Rabbi Azriel Hauptman
“Why am I not making progress?” This is the question you are possibly asking yourself after spending some time in therapy. When therapy is working you will find improvements in your mood, behaviors, relationships, and life satisfaction. What if you haven’t seen these improvements yet? On the one hand, breakthroughs in therapy rarely happen overnight and it can sometimes be a process that takes time. On the other hand, you are definitely entitled to understand when you should expect progress to occur. In this article, we will provide some information that will hopefully make it a little easier for you to understand the trajectory of your personal journey in therapy.
Clear Goals: Having clear goals in therapy is a great way to monitor progress. Even if the goals are small, it is a clear sign that you are heading in the right direction. Very often, there is a constellation of problems that one is struggling with and picking a small aspect to use as a litmus test for progress can be very helpful. For example, if one of the issues is one’s temper, monitoring the frequency of outbursts can be informative. As a goal is reached, you can move on to another one, and so on and so forth.
Homework: Many forms of therapy involve a variety of suggestions that you are asked to implement at home. Everyone’s situation is different and not every suggestion is realistic. For example, mothers with little children will not be able to start their day with half an hour of mindfulness meditation. It is imperative that you are honest with your therapist that you are not following through with his or her suggestions. This will allow your therapist to custom-tailor their approach to your personal situation.
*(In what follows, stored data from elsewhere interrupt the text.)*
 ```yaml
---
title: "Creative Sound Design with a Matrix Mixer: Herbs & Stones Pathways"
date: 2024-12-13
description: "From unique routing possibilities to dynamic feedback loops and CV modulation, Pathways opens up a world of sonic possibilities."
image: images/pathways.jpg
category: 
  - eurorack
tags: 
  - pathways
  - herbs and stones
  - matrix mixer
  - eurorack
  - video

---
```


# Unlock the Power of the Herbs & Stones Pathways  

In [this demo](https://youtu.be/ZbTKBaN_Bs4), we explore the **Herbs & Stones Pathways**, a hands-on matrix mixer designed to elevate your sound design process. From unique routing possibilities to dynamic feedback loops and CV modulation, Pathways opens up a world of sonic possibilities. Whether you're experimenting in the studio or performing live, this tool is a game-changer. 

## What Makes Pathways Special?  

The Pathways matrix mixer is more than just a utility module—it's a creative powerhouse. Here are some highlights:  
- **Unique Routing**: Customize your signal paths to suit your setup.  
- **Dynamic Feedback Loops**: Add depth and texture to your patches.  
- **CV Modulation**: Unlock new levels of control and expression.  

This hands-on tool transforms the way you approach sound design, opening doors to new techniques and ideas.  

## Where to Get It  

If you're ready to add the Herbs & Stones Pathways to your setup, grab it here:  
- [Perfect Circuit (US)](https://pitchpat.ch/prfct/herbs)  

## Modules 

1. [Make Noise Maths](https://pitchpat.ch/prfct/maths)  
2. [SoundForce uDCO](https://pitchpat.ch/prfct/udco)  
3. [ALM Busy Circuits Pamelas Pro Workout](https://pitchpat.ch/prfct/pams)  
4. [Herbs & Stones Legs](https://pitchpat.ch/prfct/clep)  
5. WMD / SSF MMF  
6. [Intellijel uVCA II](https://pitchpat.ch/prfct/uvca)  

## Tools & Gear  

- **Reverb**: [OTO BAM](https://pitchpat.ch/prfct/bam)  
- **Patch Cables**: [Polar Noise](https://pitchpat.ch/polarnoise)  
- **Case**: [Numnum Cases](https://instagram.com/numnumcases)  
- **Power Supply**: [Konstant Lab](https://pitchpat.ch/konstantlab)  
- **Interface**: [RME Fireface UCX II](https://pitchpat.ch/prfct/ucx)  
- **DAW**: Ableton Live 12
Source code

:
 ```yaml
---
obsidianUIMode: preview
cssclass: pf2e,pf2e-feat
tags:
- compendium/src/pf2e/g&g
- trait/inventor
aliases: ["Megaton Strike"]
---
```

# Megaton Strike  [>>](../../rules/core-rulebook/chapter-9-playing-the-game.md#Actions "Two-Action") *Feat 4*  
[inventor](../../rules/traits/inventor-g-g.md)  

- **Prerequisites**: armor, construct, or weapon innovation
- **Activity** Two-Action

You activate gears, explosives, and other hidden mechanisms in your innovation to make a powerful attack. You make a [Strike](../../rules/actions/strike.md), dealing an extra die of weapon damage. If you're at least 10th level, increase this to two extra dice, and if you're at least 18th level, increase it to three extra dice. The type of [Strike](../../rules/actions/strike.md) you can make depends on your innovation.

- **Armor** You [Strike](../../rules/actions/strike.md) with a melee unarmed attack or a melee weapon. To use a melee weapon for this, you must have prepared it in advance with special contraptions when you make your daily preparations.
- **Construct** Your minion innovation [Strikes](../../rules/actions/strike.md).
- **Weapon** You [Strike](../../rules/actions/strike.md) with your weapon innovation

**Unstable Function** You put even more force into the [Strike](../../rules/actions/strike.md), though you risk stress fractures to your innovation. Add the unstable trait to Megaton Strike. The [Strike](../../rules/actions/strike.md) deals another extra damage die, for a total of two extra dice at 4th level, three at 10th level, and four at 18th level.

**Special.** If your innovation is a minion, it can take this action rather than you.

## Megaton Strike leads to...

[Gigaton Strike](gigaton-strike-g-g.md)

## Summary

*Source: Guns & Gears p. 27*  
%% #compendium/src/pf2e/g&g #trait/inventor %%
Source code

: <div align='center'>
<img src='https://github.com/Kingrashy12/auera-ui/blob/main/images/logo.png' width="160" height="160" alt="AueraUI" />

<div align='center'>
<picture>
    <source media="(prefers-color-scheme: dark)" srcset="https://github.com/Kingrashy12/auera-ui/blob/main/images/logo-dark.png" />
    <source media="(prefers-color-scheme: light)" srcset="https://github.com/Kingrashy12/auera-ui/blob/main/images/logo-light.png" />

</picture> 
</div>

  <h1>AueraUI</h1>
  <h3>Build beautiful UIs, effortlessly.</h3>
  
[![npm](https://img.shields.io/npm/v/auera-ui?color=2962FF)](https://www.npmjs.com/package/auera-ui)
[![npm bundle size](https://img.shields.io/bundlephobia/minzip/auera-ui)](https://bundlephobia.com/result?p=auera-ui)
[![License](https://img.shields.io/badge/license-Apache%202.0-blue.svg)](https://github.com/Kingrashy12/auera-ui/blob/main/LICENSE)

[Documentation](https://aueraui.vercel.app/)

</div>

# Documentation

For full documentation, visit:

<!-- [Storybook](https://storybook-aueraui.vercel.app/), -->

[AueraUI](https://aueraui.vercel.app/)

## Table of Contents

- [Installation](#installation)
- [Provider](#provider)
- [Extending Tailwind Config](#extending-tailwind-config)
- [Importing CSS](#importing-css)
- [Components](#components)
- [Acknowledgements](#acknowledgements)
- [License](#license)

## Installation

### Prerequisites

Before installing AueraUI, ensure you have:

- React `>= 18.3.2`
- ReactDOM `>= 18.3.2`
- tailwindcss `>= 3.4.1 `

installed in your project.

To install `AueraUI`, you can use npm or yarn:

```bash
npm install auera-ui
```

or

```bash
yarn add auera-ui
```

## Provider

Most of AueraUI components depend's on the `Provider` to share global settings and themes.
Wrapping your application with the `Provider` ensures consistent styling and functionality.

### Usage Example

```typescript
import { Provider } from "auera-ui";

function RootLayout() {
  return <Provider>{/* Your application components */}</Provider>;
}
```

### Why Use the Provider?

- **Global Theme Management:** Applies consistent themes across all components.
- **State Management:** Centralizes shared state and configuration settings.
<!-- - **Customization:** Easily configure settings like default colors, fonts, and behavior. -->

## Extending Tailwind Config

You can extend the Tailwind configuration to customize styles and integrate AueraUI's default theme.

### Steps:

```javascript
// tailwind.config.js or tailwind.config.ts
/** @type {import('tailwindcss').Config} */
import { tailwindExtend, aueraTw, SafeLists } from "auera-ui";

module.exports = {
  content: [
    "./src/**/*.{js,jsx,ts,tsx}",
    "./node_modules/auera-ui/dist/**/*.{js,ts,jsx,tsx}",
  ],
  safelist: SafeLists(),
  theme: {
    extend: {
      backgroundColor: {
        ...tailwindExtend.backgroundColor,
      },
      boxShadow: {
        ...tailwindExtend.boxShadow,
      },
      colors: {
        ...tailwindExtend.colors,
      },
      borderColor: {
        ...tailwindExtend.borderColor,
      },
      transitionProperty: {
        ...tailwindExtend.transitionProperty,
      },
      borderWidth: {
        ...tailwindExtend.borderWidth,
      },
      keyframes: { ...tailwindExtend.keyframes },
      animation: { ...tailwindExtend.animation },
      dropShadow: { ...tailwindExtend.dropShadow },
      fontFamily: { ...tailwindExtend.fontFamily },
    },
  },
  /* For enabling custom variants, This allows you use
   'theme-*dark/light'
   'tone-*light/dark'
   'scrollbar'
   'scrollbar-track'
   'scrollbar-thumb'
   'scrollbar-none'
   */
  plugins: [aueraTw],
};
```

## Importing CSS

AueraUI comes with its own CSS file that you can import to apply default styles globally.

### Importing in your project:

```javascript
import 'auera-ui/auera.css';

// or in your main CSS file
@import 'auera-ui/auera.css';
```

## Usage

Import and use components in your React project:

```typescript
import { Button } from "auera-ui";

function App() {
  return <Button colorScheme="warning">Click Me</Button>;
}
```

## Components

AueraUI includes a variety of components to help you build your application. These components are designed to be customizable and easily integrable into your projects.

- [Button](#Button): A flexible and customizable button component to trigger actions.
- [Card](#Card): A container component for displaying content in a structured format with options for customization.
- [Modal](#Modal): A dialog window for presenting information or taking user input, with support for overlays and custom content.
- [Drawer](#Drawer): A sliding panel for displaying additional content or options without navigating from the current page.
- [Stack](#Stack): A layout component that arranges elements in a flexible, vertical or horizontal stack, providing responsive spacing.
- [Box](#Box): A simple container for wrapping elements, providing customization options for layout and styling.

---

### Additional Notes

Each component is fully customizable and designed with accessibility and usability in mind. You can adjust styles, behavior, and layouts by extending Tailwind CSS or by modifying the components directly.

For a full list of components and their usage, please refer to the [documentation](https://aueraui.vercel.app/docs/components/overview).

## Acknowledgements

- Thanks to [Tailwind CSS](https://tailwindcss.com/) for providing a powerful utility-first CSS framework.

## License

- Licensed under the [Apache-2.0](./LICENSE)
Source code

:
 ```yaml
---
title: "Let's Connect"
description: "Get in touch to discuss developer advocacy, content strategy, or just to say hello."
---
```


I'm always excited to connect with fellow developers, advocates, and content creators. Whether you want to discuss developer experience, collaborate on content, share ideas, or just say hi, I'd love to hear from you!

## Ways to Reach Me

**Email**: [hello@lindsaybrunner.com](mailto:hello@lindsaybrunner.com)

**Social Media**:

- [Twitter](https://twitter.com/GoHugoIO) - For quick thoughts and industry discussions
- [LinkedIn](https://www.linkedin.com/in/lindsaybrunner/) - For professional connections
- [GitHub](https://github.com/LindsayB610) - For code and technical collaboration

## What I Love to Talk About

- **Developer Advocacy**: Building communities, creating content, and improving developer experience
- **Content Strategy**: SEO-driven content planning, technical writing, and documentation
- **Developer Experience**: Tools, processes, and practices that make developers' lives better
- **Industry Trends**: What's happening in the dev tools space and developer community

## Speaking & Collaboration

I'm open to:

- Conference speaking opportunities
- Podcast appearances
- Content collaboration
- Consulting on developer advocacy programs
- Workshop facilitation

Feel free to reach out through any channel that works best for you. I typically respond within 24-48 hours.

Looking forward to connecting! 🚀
Lack of Disclosure: Anything that you are withholding from your therapist will greatly limit your therapist’s ability to help you progress. It is quite understandable that you might need time to feel comfortable to make a very sensitive and private disclosure. Sometimes, this is the result of a fear of being vulnerable. Disclosing personal information to your therapist requires opening yourself up in ways that you would only do with your closest confidants. However, the things you do to avoid vulnerability ends up causing you more pain than vulnerability itself.
Fear of Change: Believe it or not, you might be subconsciously afraid to make progress. People feel very comfortable in their comfort zone, and we are hardwired to try to avoid anything that is scary. Emotional wellbeing may be an entirely new vista of life that is unfamiliar and, on a certain level, scary. As much as you are desperate to escape your present unhappiness, that does not mean that you are not simultaneously resisting. This is like someone standing at the edge of a pool and watching everyone happily frolicking in the water. You might be scared to jump in knowing that it will take a few moments to get adjusted to the new temperature. Indeed, our brains work in very strange ways!
Shidduch: There can be times when you are seeing an excellent therapist who is just not the right person for you. This can be due to a wide variety of reasons. Perhaps your therapist does not have sufficient expertise in your specific issue. Maybe the two of you are not “clicking”. It might just not be a Shidduch, and you would see better results with someone else. If you trust your therapist, feel free to ask this question to your therapist directly.
Therapy does not always have a concrete ending point as we all have our emotional ups and downs. Nevertheless, the role of therapy is to bring us to a better place and we call that progress. Therapy is the train, not the station.